Sembra un paradosso: le borse scendono, ma sui mercati azionari l'ottimismo è alle stelle. Lo si vede dall'indice curato da Charles Schwab (Activ Trader Sentiment Survey) che è ai massimi da 4 anni. Lo si capisce dalle dichiarazioni di alcuni grandi investitori nei giorni scorsi (Larry Fink di BlackRock e Warren Buffett); da quelle freschissime di Vince Farrell («la miglior opportunità d'acquisto negli ultimi 40 anni»), di Barton Biggs (il fondatore di Traxis Partners), degli analisti di Citi (che s'immaginano l'avvento di una nuova rivoluzione industriale); e, infine, anche di Goldman Sachs che, proprio l'altro ieri, ha sottolineato come il presente costituisca per gli investitori una di quelle opportunità per uscire dai bond ed entrare nelle azioni che capitano una volta sola nell'arco di una generazione.
Con malcelata perfidia, qualche operatore ha notato come il messaggio ottimista di Goldman Sachs abbia coinciso con il ribasso delle borse e, ricordando un adagio assai diffuso a Wall Street e Londra (fai quello che Goldman fa e non quello che dice), ha preso il consiglio della grande banca come un segnale contrario.
Del resto, qualche settimana fa, a sorpresa era diventato ottimista anche Nouriel Roubini, il più bearish (da "orso") degli economisti. E questo, hanno concluso unanimi gli operatori, è il più forte segnale contrario.
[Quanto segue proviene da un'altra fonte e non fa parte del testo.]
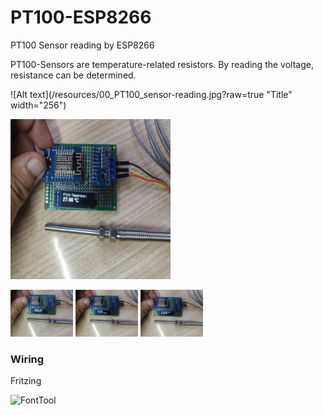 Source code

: # PT100-ESP8266
PT100 Sensor reading by ESP8266

PT100-Sensors are temperature-related resistors. By reading the voltage, resistance can be determined.

![Alt text](/resources/00_PT100_sensor-reading.jpg?raw=true "Title" width="256")


<img src="/resources/00_PT100_sensor-reading.jpg" width="256" height="256" title="Github Logo">


<p float="left">
  <img src="/resources/00_PT100_intro-logo.jpg" width="100" />
  <img src="/resources/00_PT100_intro-description.jpg" width="100" /> 
  <img src="/resources/00_PT100_sensor-reading.jpg" width="100" />
</p>




### Wiring

Fritzing


![FontTool](https://github.com/squix78/esp8266-oled-ssd1306/raw/master/resources/FontTool.png)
In realtà sui mercati capita spesso che le fasi di ribasso avvengano quando l'ottimismo raggiunge una vetta: è una reazione comprensibile, se si pensa che un razionale pizzico di prudenza consiglia di monetizzare i guadagni conseguiti dopo due o tre mesi di mercati Toro.
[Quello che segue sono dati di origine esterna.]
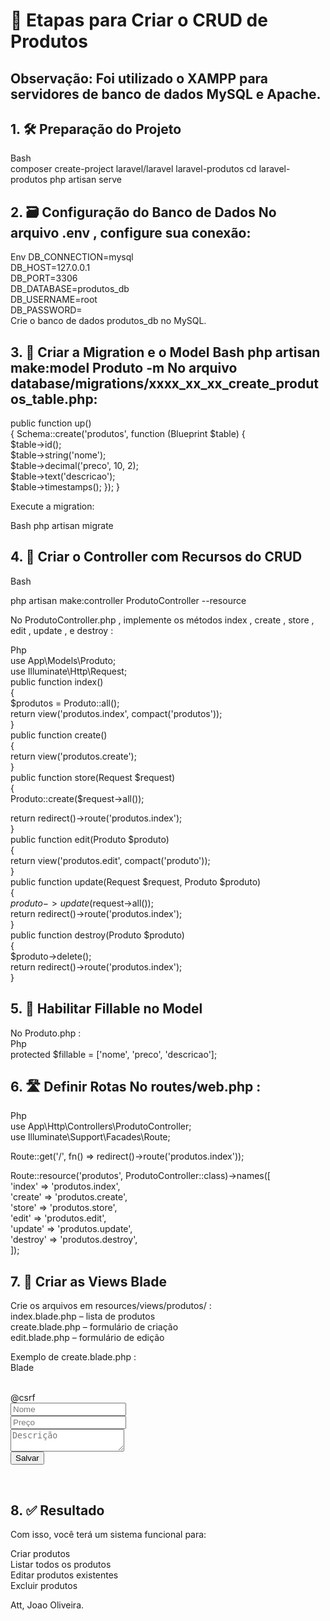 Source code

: # 🚀 Etapas para Criar o CRUD de Produtos

## Observação: Foi utilizado o XAMPP para servidores de banco de dados MySQL e Apache.

## 1. 🛠️ Preparação do Projeto 
Bash <br> 
composer create-project laravel/laravel laravel-produtos cd laravel-produtos php artisan serve

## 2. 🗃️ Configuração do Banco de Dados No arquivo .env , configure sua conexão: 
Env DB_CONNECTION=mysql<br> 
DB_HOST=127.0.0.1  
DB_PORT=3306<br> 
DB_DATABASE=produtos_db <br> 
DB_USERNAME=root <br> 
DB_PASSWORD= <br> 
Crie o banco de dados produtos_db no MySQL.<br> 

## 3. 🧱 Criar a Migration e o Model Bash php artisan make:model Produto -m No arquivo database/migrations/xxxx_xx_xx_create_produtos_table.php:

public function up() <br> 
{ Schema::create('produtos', function (Blueprint $table) { <br> 
$table->id(); <br> 
$table->string('nome'); <br> 
$table->decimal('preco', 10, 2); <br> 
$table->text('descricao'); <br> 
$table->timestamps(); }); }<br> 

Execute a migration:

Bash 
php artisan migrate

## 4. 🧭 Criar o Controller com Recursos do CRUD
Bash 

php artisan make:controller ProdutoController --resource

No ProdutoController.php , implemente os métodos index , create , store , edit , update , e destroy :<br> 

Php <br> 
use App\Models\Produto;<br> 
use Illuminate\Http\Request;<br> 
public function index()<br> 
{<br> 
$produtos = Produto::all();<br> 
return view('produtos.index', compact('produtos'));<br> 
}<br> 
public function create()<br> 
{<br> 
return view('produtos.create');<br> 
}<br> 
public function store(Request $request)<br> 
{<br> 
Produto::create($request->all());<br> 

return redirect()->route('produtos.index');<br> 
}<br> 
public function edit(Produto $produto)<br> 
{<br> 
return view('produtos.edit', compact('produto'));<br> 
}<br> 
public function update(Request $request, Produto $produto)<br> 
{<br> 
$produto->update($request->all());<br> 
return redirect()->route('produtos.index');<br> 
}<br> 
public function destroy(Produto $produto)<br> 
{<br> 
$produto->delete();<br> 
return redirect()->route('produtos.index');<br> 
}<br> 

## 5. 🧾 Habilitar Fillable no Model
No Produto.php : <br> 
Php <br> 
protected $fillable = ['nome', 'preco', 'descricao'];<br> 

## 6. 🛣️ Definir Rotas No routes/web.php :
Php <br> 
use App\Http\Controllers\ProdutoController;<br> 
use Illuminate\Support\Facades\Route;<br> 


Route::get('/', fn() => redirect()->route('produtos.index'));<br> 

Route::resource('produtos', ProdutoController::class)->names([<br> 
    'index' => 'produtos.index',<br> 
    'create' => 'produtos.create',<br> 
    'store' => 'produtos.store',<br> 
    'edit' => 'produtos.edit',<br> 
    'update' => 'produtos.update',<br> 
    'destroy' => 'produtos.destroy',<br> 
]);<br> 

## 7. 🎨 Criar as Views Blade

Crie os arquivos em resources/views/produtos/ : <br> 
index.blade.php – lista de produtos <br> 
create.blade.php – formulário de criação <br> 
edit.blade.php – formulário de edição<br> 

Exemplo de create.blade.php :<br> 
Blade<br> 
<form action="{{ route('produtos.store') }}" method="POST"><br> 
@csrf<br> 
<input type="text" name="nome" placeholder="Nome"><br> 
<input type="number" step="0.01" name="preco" placeholder="Preço"><br> 
<textarea name="descricao" placeholder="Descrição"></textarea><br> 
<button type="submit">Salvar</button><br> 
</form><br> 

## 8. ✅ Resultado

Com isso, você terá um sistema funcional para:<br> 

Criar produtos <br> 
Listar todos os produtos <br> 
Editar produtos existentes <br> 
Excluir produtos <br> 

Att,
Joao Oliveira.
Pochi giorni di ribasso non significano la fine dei rialzi di borsa e non consentono di dire che gli ottimisti abbiano torto: specie se sostengono la maggior convenienza delle azioni rispetto ai bond. Si possono giustificare le flessioni degli ultimi giorni sui listini, adducendo le preoccupazioni sul rallentamento dell'economia cinese o i deludenti dati arrivati ieri dagli indici provvisori dell'attività manifatturiera e dei servizi nell'Eurozona; e allo stesso modo si possono giustificare i rialzi nei rendimenti dei titoli di Stato italiani e spagnoli, portando a pretesto lo sforamento del deficit pubblico di Madrid, ufficializzato di recente, o le magagne delle banche iberiche e la crisi del mercato immobiliare, che sono note da tempo. «È chiaro che l'economia cinese potrebbe avere un atterraggio brusco», ha sostenuto ieri un broker americano, ripetendo un timore che si rincorre da anni e che emerge solo quando qualcosa va storto sui mercati occidentali. Un giorno o l'altro anche la Cina finirà in recessione, ma un'economia che rallenta di mezzo punto al 7,5% non segnala certo un pericolo imminente.
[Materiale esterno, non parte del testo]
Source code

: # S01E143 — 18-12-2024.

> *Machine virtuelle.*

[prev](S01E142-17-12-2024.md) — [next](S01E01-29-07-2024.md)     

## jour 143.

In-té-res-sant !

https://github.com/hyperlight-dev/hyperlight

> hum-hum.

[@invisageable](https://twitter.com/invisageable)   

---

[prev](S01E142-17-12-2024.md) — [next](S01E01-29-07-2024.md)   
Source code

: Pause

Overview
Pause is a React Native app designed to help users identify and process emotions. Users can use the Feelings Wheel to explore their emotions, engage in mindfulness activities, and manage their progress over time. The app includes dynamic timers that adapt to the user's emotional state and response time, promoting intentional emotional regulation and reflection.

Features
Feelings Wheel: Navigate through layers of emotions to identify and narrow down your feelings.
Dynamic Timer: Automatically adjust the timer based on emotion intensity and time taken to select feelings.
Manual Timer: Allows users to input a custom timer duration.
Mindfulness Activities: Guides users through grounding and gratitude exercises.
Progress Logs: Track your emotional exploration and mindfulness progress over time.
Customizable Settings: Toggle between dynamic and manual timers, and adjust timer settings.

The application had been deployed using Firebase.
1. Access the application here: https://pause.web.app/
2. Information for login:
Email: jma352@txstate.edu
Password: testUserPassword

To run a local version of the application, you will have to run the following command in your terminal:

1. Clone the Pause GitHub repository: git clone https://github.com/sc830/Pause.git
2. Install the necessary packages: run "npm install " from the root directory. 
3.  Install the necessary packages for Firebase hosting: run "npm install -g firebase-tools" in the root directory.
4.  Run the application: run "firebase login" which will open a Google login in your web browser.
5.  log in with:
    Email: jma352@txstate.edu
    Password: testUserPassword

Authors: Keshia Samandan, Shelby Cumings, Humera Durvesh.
Forse i migliori interpreti di questa incerta fase dei mercati sono stati gli uomini di Barclays: siamo di fronte a una piccola correzione, sostengono. Ma non è il caso di uscire poiché l'economia è in leggera ripresa e gli scambi sui mercati sono piuttosto bassi. Invece di ridurre il rischio complessivo è meglio riposizionare i portafogli privilegiando le aree (Usa, Germania, Brasile, Russia) più forti e, in ogni caso, le azioni sopra i bond.